* [WORK INSTRUCTION] Nothing in the listing should be altered when it is copied, and no picture goes into the copy.

* [INPUT MATERIAL]
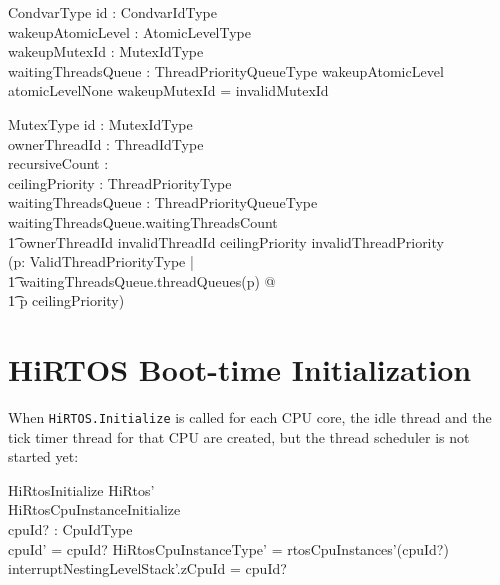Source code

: \documentclass[11pt,letterpaper,twoside,openany]{book}
\begin{document}
\begin{schema}{CondvarType}
   id : CondvarIdType \\
   wakeupAtomicLevel : AtomicLevelType \\
   wakeupMutexId : MutexIdType \\
   waitingThreadsQueue : ThreadPriorityQueueType
\where
   wakeupAtomicLevel \neq atomicLevelNone \implies wakeupMutexId = invalidMutexId
\end{schema}

\begin{schema}{MutexType}
   id : MutexIdType \\
   ownerThreadId : ThreadIdType \\
   recursiveCount : \nat \\
   ceilingPriority : ThreadPriorityType \\
   waitingThreadsQueue : ThreadPriorityQueueType
\where
   waitingThreadsQueue.waitingThreadsCount  \implies \\
   \t1 ownerThreadId \neq invalidThreadId
\also
   ceilingPriority \neq invalidThreadPriority \implies \\
   (\forall p: ValidThreadPriorityType | \\
   \t1     waitingThreadsQueue.threadQueues(p) \neq \emptyset @ \\
   \t1     p \leq ceilingPriority)
\end{schema}

\section{HiRTOS Boot-time Initialization}

When \verb`HiRTOS.Initialize` is called for each CPU core, the idle thread
and the tick timer thread for that CPU are created, but the thread
scheduler is not started yet:

\begin{schema}{HiRtosInitialize}
   HiRtos' \\
   HiRtosCpuInstanceInitialize \\
   cpuId? : CpuIdType \\
\where
   cpuId' = cpuId?
\also
   \theta HiRtosCpuInstanceType' = rtosCpuInstances'(cpuId?)
\also
   interruptNestingLevelStack'.zCpuId = cpuId?
\end{schema}
\end{document}
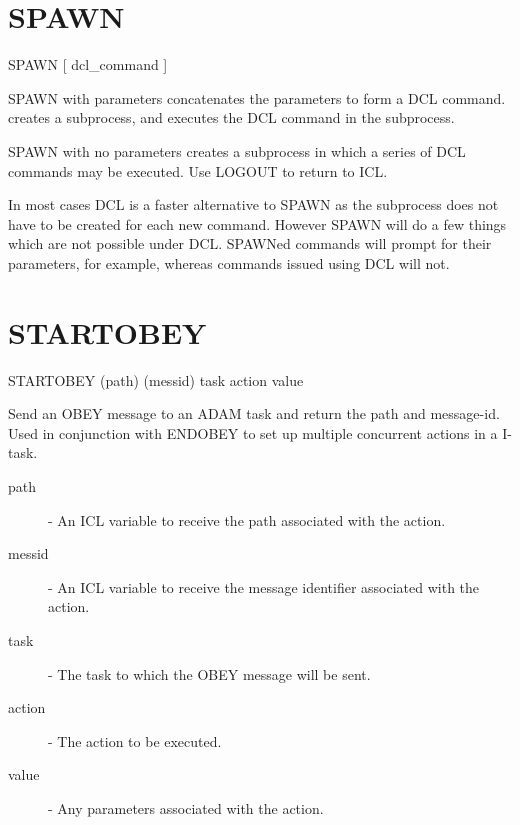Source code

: \section{SPAWN}

    SPAWN \hspace{.5cm}  [ dcl\_command ]

 SPAWN with parameters concatenates the parameters to form a DCL command.
 creates a subprocess, and executes the DCL command in the subprocess.

 SPAWN with no parameters creates a subprocess in which a series of DCL
 commands may be executed. Use LOGOUT to return to ICL.

 In most cases DCL is a faster alternative to SPAWN as the subprocess does
 not have to be created for each new command. However SPAWN will do a few
 things which are not possible under DCL. SPAWNed commands will prompt for
 their parameters, for example, whereas commands issued using DCL will not.


\section{STARTOBEY}

   STARTOBEY \hspace{.5cm} (path) \hspace{.5cm} (messid) \hspace{.5cm} task 
\hspace{.5cm} action \hspace{.5cm} value

 Send an OBEY message to an ADAM task and return the path and message-id.
 Used in conjunction with ENDOBEY to set up multiple concurrent actions in
 a I-task.

\begin{description}

\item[path] - An ICL variable to receive the path associated with the action.

\item[messid] - An ICL variable to receive the message identifier associated 
               with the action.

\item[task] - The task to which the OBEY message will be sent.

\item[action] - The action to be executed.

\item[value] - Any parameters associated with the action.

\end{description}

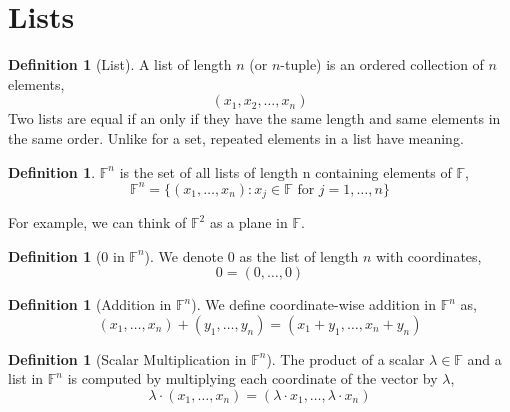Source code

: \documentclass[12pt]{report}
\numberwithin{equation}{section}
\theoremstyle{definition}
\newtheorem{definition}[theorem]{Definition}
\begin{document}
\section{Lists}

\begin{definition}[List]
	A list of length $ n $ (or $ n$-tuple) is an ordered collection of $ n $ elements,
	\begin{equation}
			(x_1, x_2, \dots, x_n)
	\end{equation}
	Two lists are equal if an only if they have the same length and same elements in the same order. Unlike for a set, repeated elements in a list have meaning. 
\end{definition}

\begin{definition}
	$ \mathbb{F}^n $ is the set of all lists of length n containing elements of $ \mathbb{F} $,
	\begin{equation}
			\mathbb{F}^n = \{(x_1,\dots,x_n) : x_j\in \mathbb{F} \text{ for } j = 1, \dots, n\}
	\end{equation}
\end{definition}
For example, we can think of $ \mathbb{F}^2 $ as a plane in $ \mathbb{F} $.

\begin{definition}[0 in $ \mathbb{F}^n $]
	We denote 0 as the list of length $ n $ with coordinates,
	\begin{equation}
			0 = (0,\dots,0)
	\end{equation}
\end{definition}

\begin{definition}[Addition in $ \mathbb{F}^n $]
	We define coordinate-wise addition in $ \mathbb{F}^n $ as,
	\begin{equation}
			(x_1, \dots, x_n) + (y_1, \dots, y_n) = (x_1+y_1, \dots, x_n+y_n)
	\end{equation}
	\label{def:addition_fn}
\end{definition}

\begin{definition}[Scalar Multiplication in $ \mathbb{F}^n$]
	The product of a scalar $ \lambda\in \mathbb{F} $ and a list in $ \mathbb{F}^n $ is computed by multiplying each coordinate of the vector by $ \lambda $,
	\begin{equation}
			\lambda\cdot(x_1, \dots, x_n) = (\lambda\cdot x_1, \dots, \lambda\cdot x_n)
	\end{equation}
	\label{def:multiplication_fn}
\end{definition}
\end{document}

* [TASK SOLUTION]
Source code

: \documentclass[11pt,letterpaper,twoside,openany]{book}
\begin{document}
\begin{schema}{CondvarType}
   id : CondvarIdType \\
   wakeupAtomicLevel : AtomicLevelType \\
   wakeupMutexId : MutexIdType \\
   waitingThreadsQueue : ThreadPriorityQueueType
\where
   wakeupAtomicLevel \neq atomicLevelNone \implies wakeupMutexId = invalidMutexId
\end{schema}

\begin{schema}{MutexType}
   id : MutexIdType \\
   ownerThreadId : ThreadIdType \\
   recursiveCount : \nat \\
   ceilingPriority : ThreadPriorityType \\
   waitingThreadsQueue : ThreadPriorityQueueType
\where
   waitingThreadsQueue.waitingThreadsCount  \implies \\
   \t1 ownerThreadId \neq invalidThreadId
\also
   ceilingPriority \neq invalidThreadPriority \implies \\
   (\forall p: ValidThreadPriorityType | \\
   \t1     waitingThreadsQueue.threadQueues(p) \neq \emptyset @ \\
   \t1     p \leq ceilingPriority)
\end{schema}

\section{HiRTOS Boot-time Initialization}

When \verb`HiRTOS.Initialize` is called for each CPU core, the idle thread
and the tick timer thread for that CPU are created, but the thread
scheduler is not started yet:

\begin{schema}{HiRtosInitialize}
   HiRtos' \\
   HiRtosCpuInstanceInitialize \\
   cpuId? : CpuIdType \\
\where
   cpuId' = cpuId?
\also
   \theta HiRtosCpuInstanceType' = rtosCpuInstances'(cpuId?)
\also
   interruptNestingLevelStack'.zCpuId = cpuId?
\end{schema}
\end{document}
Source code

: \section{SPAWN}

    SPAWN \hspace{.5cm}  [ dcl\_command ]

 SPAWN with parameters concatenates the parameters to form a DCL command.
 creates a subprocess, and executes the DCL command in the subprocess.

 SPAWN with no parameters creates a subprocess in which a series of DCL
 commands may be executed. Use LOGOUT to return to ICL.

 In most cases DCL is a faster alternative to SPAWN as the subprocess does
 not have to be created for each new command. However SPAWN will do a few
 things which are not possible under DCL. SPAWNed commands will prompt for
 their parameters, for example, whereas commands issued using DCL will not.


\section{STARTOBEY}

   STARTOBEY \hspace{.5cm} (path) \hspace{.5cm} (messid) \hspace{.5cm} task 
\hspace{.5cm} action \hspace{.5cm} value

 Send an OBEY message to an ADAM task and return the path and message-id.
 Used in conjunction with ENDOBEY to set up multiple concurrent actions in
 a I-task.

\begin{description}

\item[path] - An ICL variable to receive the path associated with the action.

\item[messid] - An ICL variable to receive the message identifier associated 
               with the action.

\item[task] - The task to which the OBEY message will be sent.

\item[action] - The action to be executed.

\item[value] - Any parameters associated with the action.

\end{description}

Source code

: \documentclass[12pt]{report}
\numberwithin{equation}{section}
\theoremstyle{definition}
\newtheorem{definition}[theorem]{Definition}
\begin{document}
\section{Lists}

\begin{definition}[List]
	A list of length $ n $ (or $ n$-tuple) is an ordered collection of $ n $ elements,
	\begin{equation}
			(x_1, x_2, \dots, x_n)
	\end{equation}
	Two lists are equal if an only if they have the same length and same elements in the same order. Unlike for a set, repeated elements in a list have meaning. 
\end{definition}

\begin{definition}
	$ \mathbb{F}^n $ is the set of all lists of length n containing elements of $ \mathbb{F} $,
	\begin{equation}
			\mathbb{F}^n = \{(x_1,\dots,x_n) : x_j\in \mathbb{F} \text{ for } j = 1, \dots, n\}
	\end{equation}
\end{definition}
For example, we can think of $ \mathbb{F}^2 $ as a plane in $ \mathbb{F} $.

\begin{definition}[0 in $ \mathbb{F}^n $]
	We denote 0 as the list of length $ n $ with coordinates,
	\begin{equation}
			0 = (0,\dots,0)
	\end{equation}
\end{definition}

\begin{definition}[Addition in $ \mathbb{F}^n $]
	We define coordinate-wise addition in $ \mathbb{F}^n $ as,
	\begin{equation}
			(x_1, \dots, x_n) + (y_1, \dots, y_n) = (x_1+y_1, \dots, x_n+y_n)
	\end{equation}
	\label{def:addition_fn}
\end{definition}

\begin{definition}[Scalar Multiplication in $ \mathbb{F}^n$]
	The product of a scalar $ \lambda\in \mathbb{F} $ and a list in $ \mathbb{F}^n $ is computed by multiplying each coordinate of the vector by $ \lambda $,
	\begin{equation}
			\lambda\cdot(x_1, \dots, x_n) = (\lambda\cdot x_1, \dots, \lambda\cdot x_n)
	\end{equation}
	\label{def:multiplication_fn}
\end{definition}
\end{document}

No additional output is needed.